In the face of so much speculation, Prince told MTV News’ Kurt Loder in 1999, “Very simply, my spirit directed me to do it. And once I did it, a lot of things started changing in my life. People can say something about Prince, and it used to bother me. Once I changed my name, it had no effect on me.”
Michael Pagnotta, his then-independent publicist, has said:
“It’s one of those moments in, at least, recent music history, that almost everybody remembers, whether they think it’s funny or brilliant or stupid: One of the most famous musicians or even people in the world erases themselves almost completely and turns their name into a unpronounceable glyph? It was so ridiculous and so unheard of, but at the same time, like, incredibly modern, or something?”

Prince announced the decision in a statement that read, “It is an unpronounceable symbol whose meaning has not been identified. It’s all about thinking in new ways, tuning in 2 a new free-quency.”

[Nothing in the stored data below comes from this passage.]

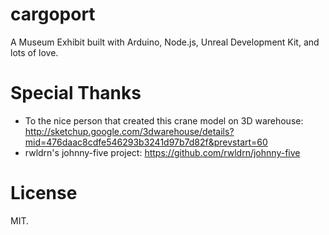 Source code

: cargoport
=========

A Museum Exhibit built with Arduino, Node.js, Unreal Development Kit, and lots of love.

Special Thanks
==============

  * To the nice person that created this crane model on 3D warehouse: http://sketchup.google.com/3dwarehouse/details?mid=476daac8cdfe546293b3241d97b7d82f&prevstart=60
  * rwldrn's johnny-five project: https://github.com/rwldrn/johnny-five

License
=======

MIT.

The symbol, originally a combination of the common gender symbols for male and female, previously had appeared in slightly different form in the artwork of several Prince albums, first on “1999” and later on the sleeves of “Purple Rain”. Because that symbol could not be copyrighted, Prince hired Minneapolis design studio HDMG to alter it, adding a horn-like element. He copyrighted that version and first used it as the unpronounceable title of his otherwise title-less 1992 album, commonly referred to as “Love Symbol.”
However, while Prince was one of the most successful acts on one of the most artist-friendly record companies in industry history, Warner Bros. was adamant about not giving in on two main issues that created constant friction: that he couldn’t release music as often as he wanted, and that the company, and not he, owned the rights to his recordings. Prince’s frustration with the situation grew so heated that he began painting the word “Slave” on his face and ultimately left the company when his contract was completed in 1996.
Around that time Prince decided he wanted his record masters back from Warner Bros. but their response was essentially, “You should have thought that before you renegotiated your contract.”
Jeff Gold, VP at Warner, said, “Prince was constantly doing the unexpected…It becomes apparent pretty quickly that he’s doing this so he can say, ‘Well, you guys signed Prince, but I’m not Prince anymore: I’m the symbol’.” He got the freedom he wanted.
Most people don’t realize that the symbol as name lasted only about five years, after which he reverted to his name. Pagnotta explained that coincidentally or not, while he was the symbol, his music went into a slump, but “he changed it back to Prince and started playing the hits again, and his tours made millions of dollars.”
In retrospect, he adds, “At the time, of course, it just seemed like the most ridiculous thing that anybody could ever do. But now it seems genuinely historic.”